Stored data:
<<<<
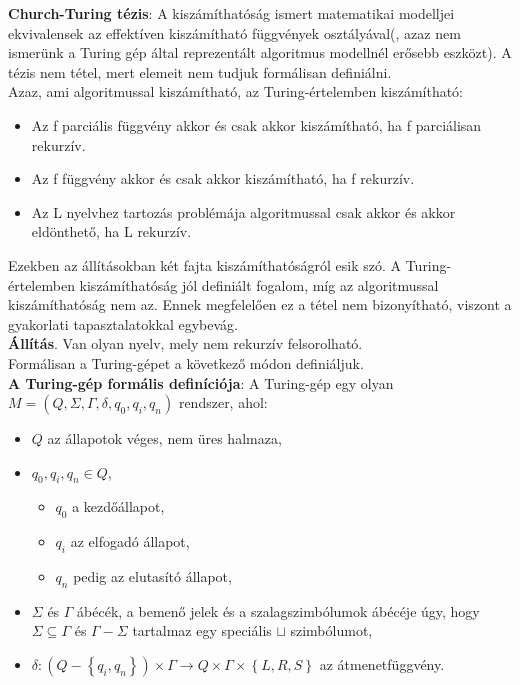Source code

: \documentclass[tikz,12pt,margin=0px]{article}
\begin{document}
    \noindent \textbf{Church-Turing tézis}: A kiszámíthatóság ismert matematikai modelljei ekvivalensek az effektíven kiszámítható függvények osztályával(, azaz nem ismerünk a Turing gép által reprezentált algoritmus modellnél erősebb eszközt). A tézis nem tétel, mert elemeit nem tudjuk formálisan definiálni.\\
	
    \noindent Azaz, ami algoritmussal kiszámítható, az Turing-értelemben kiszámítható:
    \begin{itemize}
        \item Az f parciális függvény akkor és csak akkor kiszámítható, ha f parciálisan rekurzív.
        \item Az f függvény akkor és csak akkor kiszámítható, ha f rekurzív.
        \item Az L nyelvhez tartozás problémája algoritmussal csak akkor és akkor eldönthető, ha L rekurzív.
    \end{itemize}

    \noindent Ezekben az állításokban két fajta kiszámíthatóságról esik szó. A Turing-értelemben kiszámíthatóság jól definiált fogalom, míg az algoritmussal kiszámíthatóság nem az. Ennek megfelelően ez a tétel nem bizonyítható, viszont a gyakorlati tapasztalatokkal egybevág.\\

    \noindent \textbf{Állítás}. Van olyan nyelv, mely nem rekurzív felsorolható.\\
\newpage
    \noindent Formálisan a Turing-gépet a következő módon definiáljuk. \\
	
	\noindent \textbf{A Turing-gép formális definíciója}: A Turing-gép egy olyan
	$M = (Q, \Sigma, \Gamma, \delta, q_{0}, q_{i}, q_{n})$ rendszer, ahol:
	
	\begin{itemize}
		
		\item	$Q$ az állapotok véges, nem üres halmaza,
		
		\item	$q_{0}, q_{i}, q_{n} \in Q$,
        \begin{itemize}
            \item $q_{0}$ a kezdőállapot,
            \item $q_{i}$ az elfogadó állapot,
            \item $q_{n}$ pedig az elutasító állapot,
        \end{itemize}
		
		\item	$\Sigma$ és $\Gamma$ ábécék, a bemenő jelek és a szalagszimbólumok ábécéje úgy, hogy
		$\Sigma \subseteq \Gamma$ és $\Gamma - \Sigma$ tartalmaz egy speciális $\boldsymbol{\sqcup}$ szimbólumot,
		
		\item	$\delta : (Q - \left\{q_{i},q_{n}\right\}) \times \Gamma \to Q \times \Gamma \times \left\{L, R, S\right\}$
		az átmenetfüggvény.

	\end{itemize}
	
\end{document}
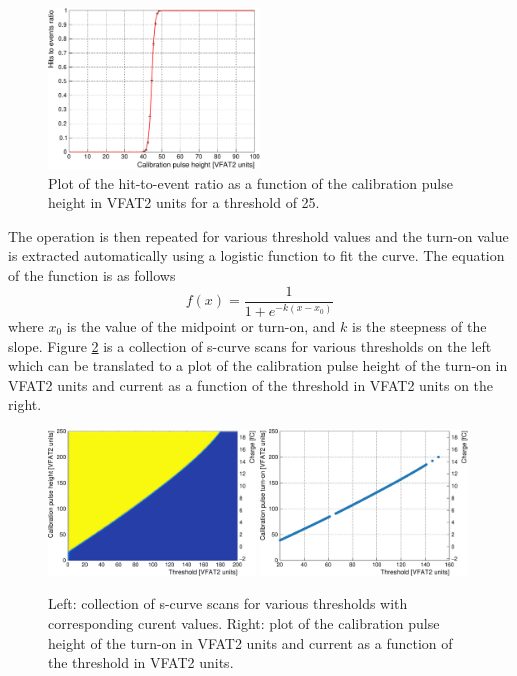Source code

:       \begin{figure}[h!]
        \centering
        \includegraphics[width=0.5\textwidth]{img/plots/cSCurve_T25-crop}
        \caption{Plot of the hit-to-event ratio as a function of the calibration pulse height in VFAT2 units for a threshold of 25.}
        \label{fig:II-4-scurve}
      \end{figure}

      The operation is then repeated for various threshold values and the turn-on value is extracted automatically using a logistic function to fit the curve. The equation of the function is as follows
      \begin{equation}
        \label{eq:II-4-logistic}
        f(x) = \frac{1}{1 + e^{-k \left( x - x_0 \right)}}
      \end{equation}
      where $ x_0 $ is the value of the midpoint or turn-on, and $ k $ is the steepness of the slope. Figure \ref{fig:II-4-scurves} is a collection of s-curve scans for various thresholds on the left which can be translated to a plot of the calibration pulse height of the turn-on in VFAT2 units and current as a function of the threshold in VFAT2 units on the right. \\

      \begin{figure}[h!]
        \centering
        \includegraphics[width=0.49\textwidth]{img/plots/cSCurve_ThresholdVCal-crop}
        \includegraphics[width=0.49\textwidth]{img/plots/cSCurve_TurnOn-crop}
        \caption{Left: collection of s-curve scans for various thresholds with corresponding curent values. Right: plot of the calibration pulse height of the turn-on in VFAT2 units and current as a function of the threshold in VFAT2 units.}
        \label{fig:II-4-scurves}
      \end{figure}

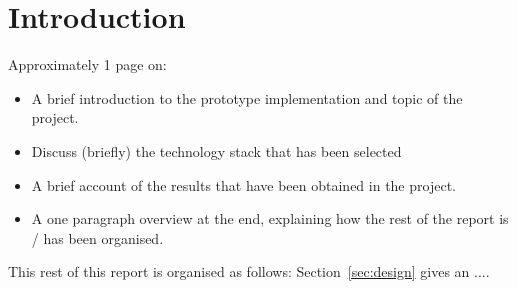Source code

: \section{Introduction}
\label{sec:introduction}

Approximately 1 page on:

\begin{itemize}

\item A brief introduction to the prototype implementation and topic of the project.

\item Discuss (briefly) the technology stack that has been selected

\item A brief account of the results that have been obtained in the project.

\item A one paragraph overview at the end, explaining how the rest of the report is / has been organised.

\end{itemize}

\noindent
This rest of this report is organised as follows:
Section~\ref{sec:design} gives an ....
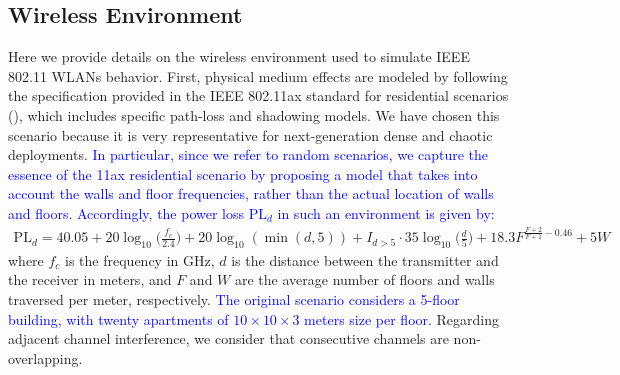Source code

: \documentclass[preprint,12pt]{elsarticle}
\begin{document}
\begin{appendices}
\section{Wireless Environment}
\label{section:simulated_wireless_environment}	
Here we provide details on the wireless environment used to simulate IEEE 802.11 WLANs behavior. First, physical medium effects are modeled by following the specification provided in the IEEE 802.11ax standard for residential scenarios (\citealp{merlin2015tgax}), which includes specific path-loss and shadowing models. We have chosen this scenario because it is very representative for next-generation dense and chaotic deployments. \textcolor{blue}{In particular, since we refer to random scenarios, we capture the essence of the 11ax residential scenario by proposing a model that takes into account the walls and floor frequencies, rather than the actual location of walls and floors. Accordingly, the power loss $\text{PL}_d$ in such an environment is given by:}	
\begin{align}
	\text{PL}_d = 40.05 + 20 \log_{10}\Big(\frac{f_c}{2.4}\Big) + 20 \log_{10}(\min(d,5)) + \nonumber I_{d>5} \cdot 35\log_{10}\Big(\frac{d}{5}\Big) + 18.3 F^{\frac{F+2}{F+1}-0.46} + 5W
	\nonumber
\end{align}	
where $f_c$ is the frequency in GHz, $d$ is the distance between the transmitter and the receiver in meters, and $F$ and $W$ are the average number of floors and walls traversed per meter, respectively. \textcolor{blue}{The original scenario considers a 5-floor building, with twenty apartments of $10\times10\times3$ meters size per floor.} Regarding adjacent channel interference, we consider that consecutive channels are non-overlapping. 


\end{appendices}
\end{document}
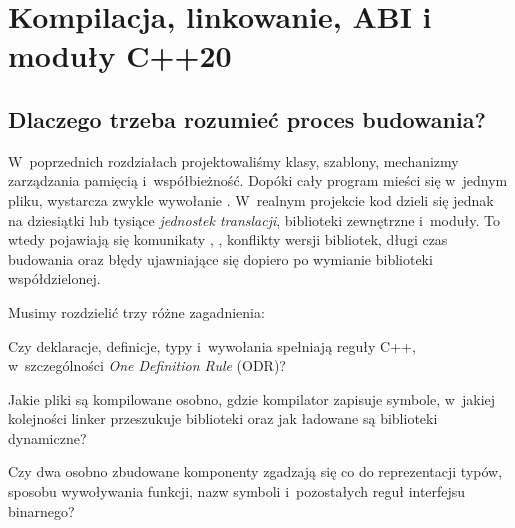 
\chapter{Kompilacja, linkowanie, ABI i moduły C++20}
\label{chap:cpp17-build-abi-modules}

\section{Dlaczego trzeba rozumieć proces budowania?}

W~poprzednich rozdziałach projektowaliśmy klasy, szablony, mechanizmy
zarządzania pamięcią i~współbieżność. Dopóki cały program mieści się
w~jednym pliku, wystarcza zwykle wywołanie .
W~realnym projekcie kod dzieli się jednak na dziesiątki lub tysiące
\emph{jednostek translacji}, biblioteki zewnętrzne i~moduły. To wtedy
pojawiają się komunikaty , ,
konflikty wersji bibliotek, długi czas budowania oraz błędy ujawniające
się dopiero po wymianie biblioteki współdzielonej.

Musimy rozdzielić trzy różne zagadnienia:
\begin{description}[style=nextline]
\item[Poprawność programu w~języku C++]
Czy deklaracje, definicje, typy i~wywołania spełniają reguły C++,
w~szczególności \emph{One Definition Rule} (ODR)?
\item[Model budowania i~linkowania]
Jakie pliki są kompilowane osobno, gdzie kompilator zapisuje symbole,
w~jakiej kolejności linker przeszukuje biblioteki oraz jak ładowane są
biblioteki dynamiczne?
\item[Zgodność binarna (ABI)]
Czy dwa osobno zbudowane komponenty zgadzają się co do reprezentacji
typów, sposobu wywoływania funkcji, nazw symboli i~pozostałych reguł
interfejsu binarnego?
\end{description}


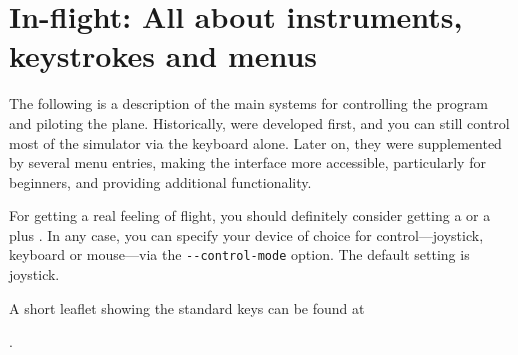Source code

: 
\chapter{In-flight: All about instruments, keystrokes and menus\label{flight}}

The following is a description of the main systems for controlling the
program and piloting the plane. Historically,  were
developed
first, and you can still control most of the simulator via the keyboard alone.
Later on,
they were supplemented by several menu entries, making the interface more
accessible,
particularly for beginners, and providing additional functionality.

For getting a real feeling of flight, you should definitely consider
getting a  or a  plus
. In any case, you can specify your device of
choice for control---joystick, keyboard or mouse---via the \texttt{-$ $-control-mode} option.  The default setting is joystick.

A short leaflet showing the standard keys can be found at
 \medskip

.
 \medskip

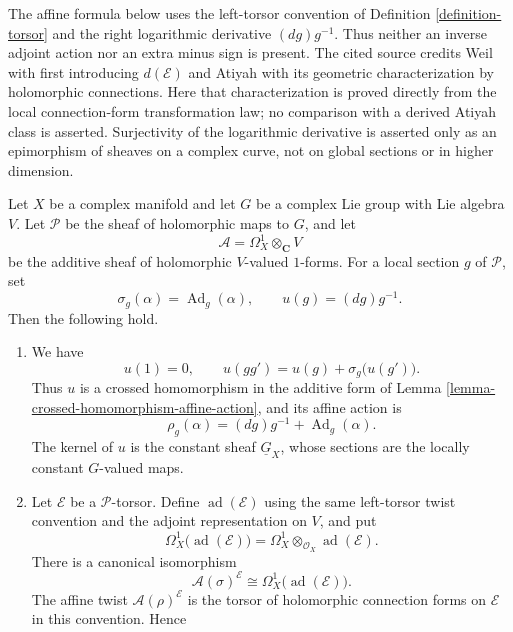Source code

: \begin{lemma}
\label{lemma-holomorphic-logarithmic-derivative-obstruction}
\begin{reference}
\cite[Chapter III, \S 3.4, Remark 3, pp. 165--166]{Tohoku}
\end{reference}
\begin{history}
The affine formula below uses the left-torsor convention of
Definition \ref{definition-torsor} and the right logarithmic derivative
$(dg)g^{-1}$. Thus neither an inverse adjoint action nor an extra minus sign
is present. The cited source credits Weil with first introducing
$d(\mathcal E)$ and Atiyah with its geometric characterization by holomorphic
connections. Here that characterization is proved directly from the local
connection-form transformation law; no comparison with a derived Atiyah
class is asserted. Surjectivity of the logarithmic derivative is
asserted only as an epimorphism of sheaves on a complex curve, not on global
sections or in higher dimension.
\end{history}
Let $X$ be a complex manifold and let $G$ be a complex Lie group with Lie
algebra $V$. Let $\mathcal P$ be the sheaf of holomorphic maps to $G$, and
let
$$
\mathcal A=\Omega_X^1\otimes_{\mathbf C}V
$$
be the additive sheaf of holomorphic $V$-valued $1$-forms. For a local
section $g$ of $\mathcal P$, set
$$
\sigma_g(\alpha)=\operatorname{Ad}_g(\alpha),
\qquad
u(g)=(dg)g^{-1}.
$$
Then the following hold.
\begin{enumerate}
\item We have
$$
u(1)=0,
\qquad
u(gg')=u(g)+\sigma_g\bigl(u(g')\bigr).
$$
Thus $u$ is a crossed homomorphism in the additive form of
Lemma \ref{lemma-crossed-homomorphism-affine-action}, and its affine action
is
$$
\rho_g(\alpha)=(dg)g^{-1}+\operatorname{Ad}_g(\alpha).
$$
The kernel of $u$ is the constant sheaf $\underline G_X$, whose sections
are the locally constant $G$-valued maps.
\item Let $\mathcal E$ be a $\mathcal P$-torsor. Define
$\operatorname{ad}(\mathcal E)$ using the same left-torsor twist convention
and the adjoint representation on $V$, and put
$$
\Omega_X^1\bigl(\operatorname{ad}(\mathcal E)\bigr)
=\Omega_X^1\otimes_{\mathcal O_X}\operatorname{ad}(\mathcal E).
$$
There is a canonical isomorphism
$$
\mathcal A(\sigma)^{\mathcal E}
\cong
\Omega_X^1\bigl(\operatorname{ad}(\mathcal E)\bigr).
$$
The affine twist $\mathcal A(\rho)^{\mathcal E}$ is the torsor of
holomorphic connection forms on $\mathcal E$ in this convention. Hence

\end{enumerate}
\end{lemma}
>>>>
:: Activity ::
Wherever the string "emph" occurs in the records, copy the line it is in.

:: Your solution ::
\emph{jednostek translacji}, biblioteki zewnętrzne i~moduły. To wtedy
w~szczególności \emph{One Definition Rule} (ODR)?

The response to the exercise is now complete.